◆ **Assignment**
Lines before the one containing "Let us check" are left out. Retype that line and the rest through the end of the material exactly.

◆ **Supplied information**
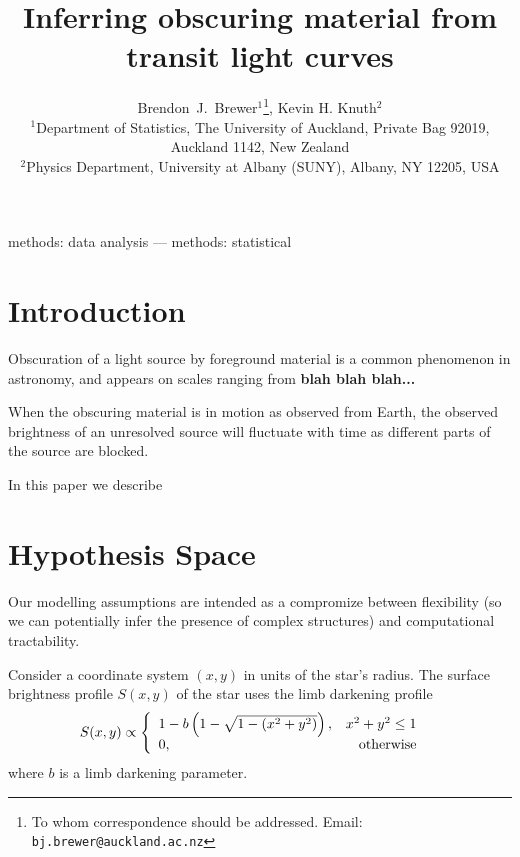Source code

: \documentclass[a4paper,fleqn,usenatbib]{mnras}
\title[]
{Inferring obscuring material from transit light curves}
\author[Brewer and Knuth]{%
  Brendon~J.~Brewer$^{1}$\thanks{To whom correspondence should be addressed. Email: {\tt bj.brewer@auckland.ac.nz}},
  Kevin H. Knuth$^2$
  \medskip\\
  $^1$Department of Statistics, The University of Auckland, Private Bag 92019,
        Auckland 1142, New Zealand\\
  $^2$Physics Department, University at Albany (SUNY), Albany, NY 12205, USA}
\date{}
\begin{document}
\label{firstpage}
\pagerange{\pageref{firstpage}--\pageref{lastpage}}
\maketitle

\begin{abstract}
\end{abstract}

\begin{keywords}
methods: data analysis --- methods: statistical
\end{keywords}



\section{Introduction}
Obscuration of a light source by foreground material is a common
phenomenon in astronomy, and appears on scales ranging from
{\bf blah blah blah...}

When the obscuring material is in motion as observed from Earth,
the observed brightness of an unresolved source will fluctuate with time
as different parts of the source are blocked.

In this paper we describe 



\section{Hypothesis Space}
Our modelling assumptions are intended as a compromize between flexibility
(so we can potentially infer the presence of complex structures)
and computational tractability.

Consider a coordinate system $(x,y)$ in units of the star's radius.
The surface brightness profile
$S(x, y)$ of the star uses the limb darkening profile
\begin{align}
S(x, y) &\propto
    \left\{
        \begin{array}{lr}
            1 - b\left(1 - \sqrt{1 - (x^2 + y^2)}\right),   & x^2+y^2 \leq 1\\
            0, & \textnormal{otherwise}
        \end{array}
    \right.
\end{align}
where $b$ is a limb darkening parameter.
\end{document}
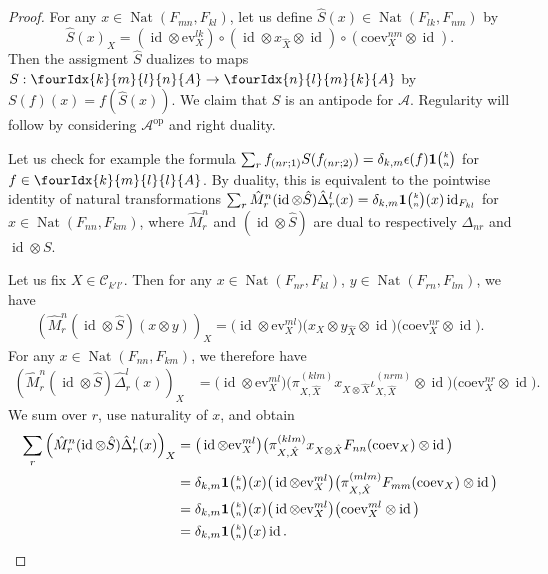 \documentclass[10pt]{article}
\DeclareMathOperator{\id}{id}
\DeclareMathOperator{\Nat}{\mathrm{Nat}}
\newcommand{\ev}{\mathrm{ev}}
\newcommand{\coev}{\mathrm{coev}}
\newcommand{\Grt}[3]{#1{\tiny {\begin{pmatrix} #2\\#3\end{pmatrix}}}}
\newcommand{\UnitC}[2]{\Grt{\mathbf{1}}{#1}{#2}}
\newcommand{\Gr}[5]{\fourIdx{#2}{#4}{#3}{#5}{#1}}%
\theoremstyle{definition}
\numberwithin{equation}{section}
\begin{document}
\begin{proof} 
  For any $x\in \Nat(F_{mn},F_{kl})$, let us define $\hat{S}(x) \in
  \Nat(F_{lk},F_{nm})$ by \[\hat{S}(x)_X = 
(\id \otimes \ev^{lk}_{X}) \circ (\id \otimes x_{\hat X}
  \otimes \id) \circ (\coev^{nm}_{X} \otimes \id).\]
Then the assigment $\hat{S}$ dualizes to maps $S:\Gr{A}{k}{l}{m}{n} \rightarrow \Gr{A}{n}{m}{l}{k}$ by $S(f)(x) = f(\hat{S}(x))$. We claim that $S$ is an antipode for $\mathscr{A}$. Regularity will follow by considering $\mathscr{A}^{\textrm{op}}$ and right duality.

Let us check for example the formula $\sum_r f_{(nr;1)} S(f_{(nr;2)}) = \delta_{k,m}\epsilon(f)\UnitC{k}{n}$ for $f\in \Gr{A}{k}{l}{m}{l}$. By duality, this is equivalent to the pointwise identity of natural transformations $\sum_r\hat{M}^n_r(\id\otimes \hat{S})\hat{\Delta}^l_r(x) = \delta_{k,m}\UnitC{k}{n}(x) \id_{F_{kl}}$ for $x\in \Nat(F_{nn},F_{km})$, where $\hat{M}^n_r$ and $(\id\otimes \hat{S})$ are dual to respectively $\Delta_{nr}$ and $\id\otimes S$. 

Let us fix $X\in \mathcal{C}_{k'l'}$. Then for any $x\in
\Nat(F_{nr},F_{kl})$, $y\in \Nat(F_{rn},F_{lm})$, we have
\begin{align*}
  \left(\hat{M}^n_r(\id\otimes \hat{S})(x\otimes y)\right)_X =
\big(\id \otimes \ev_{X}^{ml}\big)  \big(x_{X} \otimes y_{\hat X} \otimes \id\big) 
  \big(\coev_{X}^{nr} \otimes \id\big).
\end{align*}
For any $x\in \Nat(F_{nn},F_{km})$, we therefore have
\begin{align*}
  \left(\hat{M}^n_r(\id\otimes \hat{S})\hat\Delta^{l}_{r}(x)\right)_X &=
\big(\id \otimes \ev^{ml}_{X}\big)  \big(\pi^{(klm)}_{X,\hat X}x_{X\otimes \hat
    X}\iota^{(nrm)}_{X,\hat X} \otimes \id\big) 
  \big(\coev^{nr}_{X} \otimes \id\big).
\end{align*}
We sum over $r$, use naturality of $x$, and obtain
\begin{align*}
\sum_{r}    \left(\hat{M}^n_r(\id\otimes
  \hat{S})\hat\Delta^{l}_{r}(x)\right)_X &=
\big(\id \otimes \ev_{X}^{ml}\big) \big(\pi^{(klm)}_{X,\hat X}x_{X\otimes \hat
    X}F_{nn}(\coev_{X}) \otimes \id\big) \\
  &=\delta_{k,m} \UnitC{k}{n}(x)
\big(\id \otimes \ev_{X}^{ml}\big) 
\big(\pi^{(mlm)}_{X,\hat X}F_{mm}(\coev_{X})
  \otimes \id\big) \\
  &=\delta_{k,m} \UnitC{k}{n}(x)
\big(\id \otimes \ev_{X}^{ml}\big) 
\big(\coev^{ml}_{X}
  \otimes \id\big) \\
  &= \delta_{k,m} \UnitC{k}{n}(x) \id. 
\end{align*}
\end{proof} 
\end{document}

◆ **Solution for this task**
Let us check for example the formula $\sum_r f_{(nr;1)} S(f_{(nr;2)}) = \delta_{k,m}\epsilon(f)\UnitC{k}{n}$ for $f\in \Gr{A}{k}{l}{m}{l}$. By duality, this is equivalent to the pointwise identity of natural transformations $\sum_r\hat{M}^n_r(\id\otimes \hat{S})\hat{\Delta}^l_r(x) = \delta_{k,m}\UnitC{k}{n}(x) \id_{F_{kl}}$ for $x\in \Nat(F_{nn},F_{km})$, where $\hat{M}^n_r$ and $(\id\otimes \hat{S})$ are dual to respectively $\Delta_{nr}$ and $\id\otimes S$. 

Let us fix $X\in \mathcal{C}_{k'l'}$. Then for any $x\in
\Nat(F_{nr},F_{kl})$, $y\in \Nat(F_{rn},F_{lm})$, we have
\begin{align*}
  \left(\hat{M}^n_r(\id\otimes \hat{S})(x\otimes y)\right)_X =
\big(\id \otimes \ev_{X}^{ml}\big)  \big(x_{X} \otimes y_{\hat X} \otimes \id\big) 
  \big(\coev_{X}^{nr} \otimes \id\big).
\end{align*}
For any $x\in \Nat(F_{nn},F_{km})$, we therefore have
\begin{align*}
  \left(\hat{M}^n_r(\id\otimes \hat{S})\hat\Delta^{l}_{r}(x)\right)_X &=
\big(\id \otimes \ev^{ml}_{X}\big)  \big(\pi^{(klm)}_{X,\hat X}x_{X\otimes \hat
    X}\iota^{(nrm)}_{X,\hat X} \otimes \id\big) 
  \big(\coev^{nr}_{X} \otimes \id\big).
\end{align*}
We sum over $r$, use naturality of $x$, and obtain
\begin{align*}
\sum_{r}    \left(\hat{M}^n_r(\id\otimes
  \hat{S})\hat\Delta^{l}_{r}(x)\right)_X &=
\big(\id \otimes \ev_{X}^{ml}\big) \big(\pi^{(klm)}_{X,\hat X}x_{X\otimes \hat
    X}F_{nn}(\coev_{X}) \otimes \id\big) \\
  &=\delta_{k,m} \UnitC{k}{n}(x)
\big(\id \otimes \ev_{X}^{ml}\big) 
\big(\pi^{(mlm)}_{X,\hat X}F_{mm}(\coev_{X})
  \otimes \id\big) \\
  &=\delta_{k,m} \UnitC{k}{n}(x)
\big(\id \otimes \ev_{X}^{ml}\big) 
\big(\coev^{ml}_{X}
  \otimes \id\big) \\
  &= \delta_{k,m} \UnitC{k}{n}(x) \id. 
\end{align*}
\end{proof} 
\end{document}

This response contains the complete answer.